L’oncologie se dote d’un guichet unique pour accélérer l’innovation
Institut de cancérologie de l'Ouest ICO, site Saint-Herblain
L’Institut de Cancérologie de l’Ouest (ICO), son accélérateur Impulse by ICO et le Digital Medical Hub (DMH) ont lancé, le 18 juin à PariSanté Campus, le DMH ONCO. Cette nouvelle structure entend réunir les compétences cliniques, réglementaires, méthodologiques et économiques nécessaires au développement des technologies de santé numériques en cancérologie, afin d’accélérer leur passage de l’idée au patient. En rassemblant médecins, chercheurs, startups, industriels et financeurs, l’ICO et le Digital Medical Hub espèrent lever l’un des principaux freins à l’innovation numérique en santé : la fragmentation de son écosystème.
Les innovations en oncologie ne manquent pas. Intelligence artificielle, dispositifs médicaux connectés, outils de télésurveillance, thérapies numériques : les technologies se multiplient à mesure que les besoins augmentent. Pourtant, nombre de projets peinent encore à franchir les étapes qui séparent une idée prometteuse d’une solution réellement déployée dans les parcours de soins. « Il faut réunir tout ce beau monde autour d’une même table », a résumé Lucas Thiery, cofondateur et directeur stratégique du Digital Medical Hub, en évoquant les médecins, patients, entrepreneurs, industriels et financeurs qui interviennent dans le développement d’une innovation. Avec ce DMH Onco, ils souhaitent permettre aux porteurs de projets de trouver en un même lieu les compétences dont ils ont besoin pour développer, tester, financer et déployer leurs innovations.
Les centres anticancer veulent reprendre la main sur l’innovation
Le nombre de cancers continue d’augmenter tandis que les progrès thérapeutiques permettent à un nombre croissant de patients de vivre plus longtemps avec ou après la maladie. Selon le Pr Mario Campone, directeur général de l’ICO, l’enjeu ne se limite plus à traiter les patients mais à organiser leur suivi dans la durée. « Aujourd’hui, il va falloir penser à l’après-cancer », explique-t-il. Suivi à domicile, coordination des parcours, réhabilitation, prévention des rechutes : autant de défis qui nécessitent de nouveaux outils numériques mais aussi de nouvelles organisations.
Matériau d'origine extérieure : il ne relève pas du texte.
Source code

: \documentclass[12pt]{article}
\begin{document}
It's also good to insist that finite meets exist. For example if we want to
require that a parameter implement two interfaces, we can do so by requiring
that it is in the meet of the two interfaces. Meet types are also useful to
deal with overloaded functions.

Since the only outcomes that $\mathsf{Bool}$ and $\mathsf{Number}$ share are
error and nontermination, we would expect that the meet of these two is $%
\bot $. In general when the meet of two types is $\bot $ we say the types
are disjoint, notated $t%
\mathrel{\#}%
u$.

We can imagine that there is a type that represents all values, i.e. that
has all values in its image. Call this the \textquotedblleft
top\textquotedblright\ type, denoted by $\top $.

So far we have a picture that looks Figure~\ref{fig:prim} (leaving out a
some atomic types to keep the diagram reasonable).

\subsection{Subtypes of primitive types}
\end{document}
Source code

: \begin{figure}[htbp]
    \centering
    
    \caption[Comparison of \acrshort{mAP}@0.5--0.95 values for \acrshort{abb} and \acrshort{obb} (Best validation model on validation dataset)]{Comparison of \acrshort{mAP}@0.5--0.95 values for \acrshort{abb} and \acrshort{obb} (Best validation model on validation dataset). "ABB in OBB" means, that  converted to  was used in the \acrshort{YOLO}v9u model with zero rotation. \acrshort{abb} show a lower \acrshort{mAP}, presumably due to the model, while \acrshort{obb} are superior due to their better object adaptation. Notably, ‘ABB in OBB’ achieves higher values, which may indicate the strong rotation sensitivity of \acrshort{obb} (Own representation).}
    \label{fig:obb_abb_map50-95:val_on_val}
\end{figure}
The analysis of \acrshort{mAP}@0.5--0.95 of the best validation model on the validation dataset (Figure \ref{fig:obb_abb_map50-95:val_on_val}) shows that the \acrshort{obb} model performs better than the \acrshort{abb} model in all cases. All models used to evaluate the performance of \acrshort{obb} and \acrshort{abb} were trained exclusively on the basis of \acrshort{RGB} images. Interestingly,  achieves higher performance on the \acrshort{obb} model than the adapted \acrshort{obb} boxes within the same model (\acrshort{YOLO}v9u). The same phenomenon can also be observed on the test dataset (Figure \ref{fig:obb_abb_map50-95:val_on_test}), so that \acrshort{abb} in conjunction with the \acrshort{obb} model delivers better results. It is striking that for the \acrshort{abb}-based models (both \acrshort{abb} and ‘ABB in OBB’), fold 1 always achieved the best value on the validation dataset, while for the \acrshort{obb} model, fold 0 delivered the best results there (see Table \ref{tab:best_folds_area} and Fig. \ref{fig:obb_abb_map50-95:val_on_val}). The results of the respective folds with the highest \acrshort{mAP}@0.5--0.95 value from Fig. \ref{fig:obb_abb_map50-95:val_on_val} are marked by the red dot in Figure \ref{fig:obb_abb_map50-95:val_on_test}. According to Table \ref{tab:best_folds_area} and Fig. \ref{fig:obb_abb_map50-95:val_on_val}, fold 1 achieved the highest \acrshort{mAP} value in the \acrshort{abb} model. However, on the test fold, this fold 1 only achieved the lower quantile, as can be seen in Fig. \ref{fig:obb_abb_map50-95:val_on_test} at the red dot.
Pour les dirigeants de l’ICO, les centres de lutte contre le cancer disposent d’atouts particuliers pour jouer ce rôle. Historiquement impliqués dans la recherche clinique, ils concentrent les patients, les données, les compétences méthodologiques et les professionnels capables d’évaluer les innovations dans des conditions réelles d’utilisation. « L’hôpital est un producteur de soins, mais c’est aussi un acteur de l’innovation », rappelle Viviane Joalland, directrice générale de l’ICO.
Réunir toutes les expertises au même endroit
Pour les startups, l’un des principaux freins reste la dispersion des expertises nécessaires à leur développement. Le Dr Guillaume Ploussard, chirurgien urologue et fondateur de Betty Care, en a fait l’expérience lors de la création de ses premiers dispositifs numériques destinés à l’accompagnement des patients avant et après une intervention chirurgicale. « On avait un millefeuille de partenaires », résume-t-il. Réglementation, évaluation clinique, valorisation ou accès au marché : chaque étape nécessitait un interlocuteur différent.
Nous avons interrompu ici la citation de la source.